Re: cancer "cure" sellers
A couple of things.
First of all, the maker of Anvirzel who got warned by the FDA for making unsubstantiated claims, is none other than "Ozelle Pharmaceuticals". Hmmm....wonder if that just possibly be the same Dr. Ozelle (doctor of what?) who you glowingly cite as having "cured" all those cancer patients. Someone at that company apparently just couldn't resist touting the product before the evidence was in.
And it still isn't in. Memorial Sloan-Kettering says that
Oleander products should not be administered to anyone outside a clinical trial until more is known about its efficacy and toxicity. And speaking of toxicity, they say:
"Adverse Reactions
Reported (Anvirzel™): Nausea, vomiting, diarrhea, pruritus, pain at injection site, tumor pain, mastalgia, leukocytosis, tachycardia, and arrhythmias.
Common (Raw botanical): Consumption of one Nerium
Oleander leaf may be fatal. Onset of toxicity occurs several hours following consumption and includes vomiting, abdominal pain, cyanosis, hypotension, hypothermia, vertigo, respiratory paralysis, and death.
Symptoms of toxicity can occur at a serium oleandrin level between 1.0 and 2.0 ng/ml."

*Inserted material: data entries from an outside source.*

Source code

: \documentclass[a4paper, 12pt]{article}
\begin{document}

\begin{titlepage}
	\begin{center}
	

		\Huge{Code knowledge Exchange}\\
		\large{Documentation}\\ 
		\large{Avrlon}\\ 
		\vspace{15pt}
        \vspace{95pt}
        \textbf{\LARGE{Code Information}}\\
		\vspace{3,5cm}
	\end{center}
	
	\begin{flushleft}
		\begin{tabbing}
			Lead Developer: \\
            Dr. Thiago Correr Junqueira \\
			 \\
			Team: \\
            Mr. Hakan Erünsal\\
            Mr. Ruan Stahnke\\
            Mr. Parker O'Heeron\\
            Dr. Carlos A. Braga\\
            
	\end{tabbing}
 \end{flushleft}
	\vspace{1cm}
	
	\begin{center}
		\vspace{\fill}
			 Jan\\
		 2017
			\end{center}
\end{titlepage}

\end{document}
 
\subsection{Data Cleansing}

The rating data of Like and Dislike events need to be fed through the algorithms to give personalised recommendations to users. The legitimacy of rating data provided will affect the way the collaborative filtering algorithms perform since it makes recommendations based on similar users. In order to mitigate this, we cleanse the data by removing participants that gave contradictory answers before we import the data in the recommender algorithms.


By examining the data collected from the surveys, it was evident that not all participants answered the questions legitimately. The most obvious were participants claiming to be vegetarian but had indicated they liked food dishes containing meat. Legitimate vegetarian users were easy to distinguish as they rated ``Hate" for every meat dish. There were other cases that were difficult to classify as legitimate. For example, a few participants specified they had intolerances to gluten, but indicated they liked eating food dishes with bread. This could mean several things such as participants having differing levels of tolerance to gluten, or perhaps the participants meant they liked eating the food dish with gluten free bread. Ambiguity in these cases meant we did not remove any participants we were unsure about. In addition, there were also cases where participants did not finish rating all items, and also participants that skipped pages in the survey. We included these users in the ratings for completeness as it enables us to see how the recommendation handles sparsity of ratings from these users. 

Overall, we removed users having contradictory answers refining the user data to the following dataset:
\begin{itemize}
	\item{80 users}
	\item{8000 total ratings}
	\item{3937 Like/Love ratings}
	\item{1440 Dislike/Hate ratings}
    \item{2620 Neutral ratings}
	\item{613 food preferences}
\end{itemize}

http://www.mskcc.org/mskcc/html/69314.cfm
Tell us, who should we believe about your "oleander soup" - health care professionals who care for thousands of cancer patients annually using the latest and best documented methods, or Tony Isaacs who does lots of Google searches, sees conspiracies everywhere and sells supplements over the Internet?
There _are_ useful botanically-derived chemotherapy drugs out there (for instance, Taxol, vinblastine and vincristine). They were properly tested before introduction, so their toxicities are well-known (hint: they come from plants, but they're still powerful and potentially dangerous drugs). No responsible person promoted them beforehand as a crude soup, risking serious reactions from a non-standardized preparation, or tumor resistance because of low dosage - problems you're exposing patients to with your
Oleander promotion.
As for the quote from the former FDA commissioner - that one has been circulating around various alt websites for quite awhile. The problem is, no one seems to have a provable citation that Dr. Ley said any such thing. By various accounts, he said it in 1965 (when he wasn't with the FDA), or 1969, or 1970...before Congress, or not before Congress. Surely _you_ can prove to us that he said it, and just when and where. And I don't mean an online photocopy of some scrap of undocumented paper from an unknown source, like the other crapola you've linked to before.
This is typical of the type of the material that antivaxers and other altie fearmongers propagate all over the place. Dubious quotes that can't be traced, unsubstantiated allegations from unqualified cranks, studies about irrelevant topics and complete falsehoods. They figure that if they rant about the same stuff over and over, sheer repetition will make someone believe it.
People who think for themselves and consult reputable sources are harder to fool.